The departure of Kyle Vogt is the latest setback for an asset that was once valued at $30 billion and now probably represents a value less than zero for GM (ticker: GM).

GM didn’t immediately respond to a request for comment.

Vogt, who co-founded Cruise and oversaw its acquisition by GM in 2016, announced that he was stepping down late Sunday in a post on X late Sunday. His resignation comes after a crash in early October led to the suspension of Cruise’s license to operate self-driving taxis in California.

A hit-and-run victim ended up under a Cruise taxi and was dragged several feet before the vehicle stopped, Barron’s reported. The collision led to Cruise pausing all operations, including robotaxis with drivers who take control only when needed, to “engage third-party experts and strengthen public trust.”

Earlier this month, Cruise announced additional steps to improve safety, including an independent expert to conduct a safety assessment. An engineering firm also is investigating the cause of the hit-and-run incident. 

In midday trading Monday, GM stock was up 2.2%, to $28.66. The
S&P 500
and the
Dow Jones Industrial Average
were up 0.4% and 0.3%, respectively.

Wall Street’s reaction isn’t big. But there isn’t a lot of value in GM stock for its robotaxi business. Shares trade for about 4.2 times estimated 2024 earnings.
Ford Motor
(F) stock, for comparison, trades for about 5.9 times, and Ford doesn’t have an operation comparable with Cruise.

If GM stock traded at 5.9 times earnings, shares would be at about $39 apiece, about 40% higher than recent levels. Its market capitalization would be about $54 billion; Ford’s market cap is $41 billion.

There are other things that go into valuation multiples. Ford stock pays a higher dividend than GM and yields 5.8% compared with GM’s 1.3%. It’s a notable difference, but GM generates more free cash flow than Ford. GM is expected to generate $5.8 billion in 2024 free cash flow. Ford is expected to generate $2.5 billion.
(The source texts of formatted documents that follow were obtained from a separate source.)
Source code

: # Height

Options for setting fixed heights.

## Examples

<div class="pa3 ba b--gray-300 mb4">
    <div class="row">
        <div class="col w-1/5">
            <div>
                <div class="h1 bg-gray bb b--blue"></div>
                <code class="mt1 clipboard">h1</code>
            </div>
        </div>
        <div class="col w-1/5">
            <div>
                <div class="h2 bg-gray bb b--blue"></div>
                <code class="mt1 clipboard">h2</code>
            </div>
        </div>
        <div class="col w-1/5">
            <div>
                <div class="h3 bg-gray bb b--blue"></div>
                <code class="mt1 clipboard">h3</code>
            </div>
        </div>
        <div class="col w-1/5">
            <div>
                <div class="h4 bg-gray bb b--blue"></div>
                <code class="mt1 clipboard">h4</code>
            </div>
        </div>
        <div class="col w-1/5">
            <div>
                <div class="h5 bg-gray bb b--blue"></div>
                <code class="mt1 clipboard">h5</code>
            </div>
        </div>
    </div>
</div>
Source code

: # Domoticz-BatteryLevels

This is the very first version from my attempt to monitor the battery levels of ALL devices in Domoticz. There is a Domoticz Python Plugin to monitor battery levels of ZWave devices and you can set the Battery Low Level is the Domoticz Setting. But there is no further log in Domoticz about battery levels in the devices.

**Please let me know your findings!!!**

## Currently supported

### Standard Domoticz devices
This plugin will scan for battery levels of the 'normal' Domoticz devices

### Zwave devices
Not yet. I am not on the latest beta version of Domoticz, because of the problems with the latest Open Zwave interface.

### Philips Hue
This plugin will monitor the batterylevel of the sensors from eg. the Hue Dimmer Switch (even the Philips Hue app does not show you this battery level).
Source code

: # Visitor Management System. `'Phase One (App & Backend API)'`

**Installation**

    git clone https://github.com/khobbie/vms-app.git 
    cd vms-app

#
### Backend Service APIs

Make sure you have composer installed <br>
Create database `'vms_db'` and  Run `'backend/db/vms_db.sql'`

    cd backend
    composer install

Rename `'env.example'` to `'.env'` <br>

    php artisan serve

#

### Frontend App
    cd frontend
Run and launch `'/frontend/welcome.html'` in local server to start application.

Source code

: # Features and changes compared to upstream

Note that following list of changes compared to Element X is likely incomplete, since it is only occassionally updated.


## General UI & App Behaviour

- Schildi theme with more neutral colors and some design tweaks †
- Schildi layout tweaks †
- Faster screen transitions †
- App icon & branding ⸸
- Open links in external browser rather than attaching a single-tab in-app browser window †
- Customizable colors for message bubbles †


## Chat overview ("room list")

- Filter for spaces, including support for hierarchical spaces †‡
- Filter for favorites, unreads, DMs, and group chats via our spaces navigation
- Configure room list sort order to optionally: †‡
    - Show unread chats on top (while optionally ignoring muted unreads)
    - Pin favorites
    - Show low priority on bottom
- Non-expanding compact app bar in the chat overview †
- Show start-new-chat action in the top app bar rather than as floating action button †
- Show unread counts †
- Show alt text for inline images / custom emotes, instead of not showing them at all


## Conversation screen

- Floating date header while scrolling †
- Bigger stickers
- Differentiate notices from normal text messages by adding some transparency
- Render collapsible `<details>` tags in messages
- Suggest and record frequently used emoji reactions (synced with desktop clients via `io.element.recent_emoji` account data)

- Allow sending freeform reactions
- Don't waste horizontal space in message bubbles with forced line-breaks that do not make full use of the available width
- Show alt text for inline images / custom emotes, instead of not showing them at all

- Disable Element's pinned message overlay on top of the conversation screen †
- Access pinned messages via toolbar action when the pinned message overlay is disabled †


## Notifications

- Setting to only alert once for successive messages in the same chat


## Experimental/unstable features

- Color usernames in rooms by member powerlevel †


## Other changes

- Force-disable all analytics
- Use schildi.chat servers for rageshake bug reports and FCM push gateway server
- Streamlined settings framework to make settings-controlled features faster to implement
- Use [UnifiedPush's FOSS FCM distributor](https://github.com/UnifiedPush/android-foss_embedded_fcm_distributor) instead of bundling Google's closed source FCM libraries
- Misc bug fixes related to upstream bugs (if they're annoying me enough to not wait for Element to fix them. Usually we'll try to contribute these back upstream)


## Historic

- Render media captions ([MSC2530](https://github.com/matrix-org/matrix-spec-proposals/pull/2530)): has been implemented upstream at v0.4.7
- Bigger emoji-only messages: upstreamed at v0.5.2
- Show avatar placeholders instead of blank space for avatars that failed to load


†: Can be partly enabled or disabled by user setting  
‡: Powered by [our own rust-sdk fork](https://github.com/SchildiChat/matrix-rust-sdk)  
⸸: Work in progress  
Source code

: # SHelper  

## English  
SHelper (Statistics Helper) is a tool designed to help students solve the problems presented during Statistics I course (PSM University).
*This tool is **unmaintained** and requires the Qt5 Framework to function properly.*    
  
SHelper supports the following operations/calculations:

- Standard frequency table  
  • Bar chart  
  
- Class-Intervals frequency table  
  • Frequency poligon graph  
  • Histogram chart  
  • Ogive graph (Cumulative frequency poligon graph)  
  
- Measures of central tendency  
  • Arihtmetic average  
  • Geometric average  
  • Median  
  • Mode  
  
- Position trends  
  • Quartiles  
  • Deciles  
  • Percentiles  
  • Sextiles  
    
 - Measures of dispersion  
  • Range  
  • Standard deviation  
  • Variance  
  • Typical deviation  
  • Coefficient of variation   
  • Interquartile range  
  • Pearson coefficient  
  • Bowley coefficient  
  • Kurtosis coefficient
No matter how investors slice and dice the numbers GM trades at a discount. One reason might be Cruise losses. Cruise generated about $25 million in robotaxi sales in the third quarter. The unit has been losing about $650 million a quarter this year.

Things for GM would look even better without Cruise.

Ford shut down its autonomous driving unit, Argo, in October 2022. At the time Ford’s “Mobility” unit, which included Argo, was losing about $200 million a quarter.

When Ford shut down Argo, its shares were trading at about 6.7 times its estimated 2023 earnings. GM shares were trading for about 5.8 times. The gap today is almost one PE ratio point bigger. Even that would be worth almost $7 a share, or $9 billion, for GM stock.

GM owns about 80% of Cruise, which has been valued in transactions as high as $30 billion. GM’s latest publicly disclosed purchase valued the company at about $21 billion. Whatever the valuation inside of GM is now isn’t $20-plus billion.

GM needs to turn sentiment around. Management changes are part of it.

As of Sunday, Cruise’s executive vice president of engineering, Mo Elshenawy, will serve as president and chief technical officer, said Cruise in an email.

GM still has big plans for Cruise. About two years ago, the auto maker projected Cruise could generate $50 billion in annual sales by 2030. That projection hasn’t been updated in recent months.

“Cruise is still just getting started, and I believe it has a great future ahead. The folks are Cruise are brilliant, driven, and resilient,” Vogt said in his post.

GM needs Cruise to be a success. The unit now needs to get back on the road without Vogt.

Coming into Monday trading, GM stock was down about 17% year to date, and down 29% over the past 12 months. Rising interest rates, a slowing economy, and weakening electric vehicle sales growth have all weighed on investor sentiment.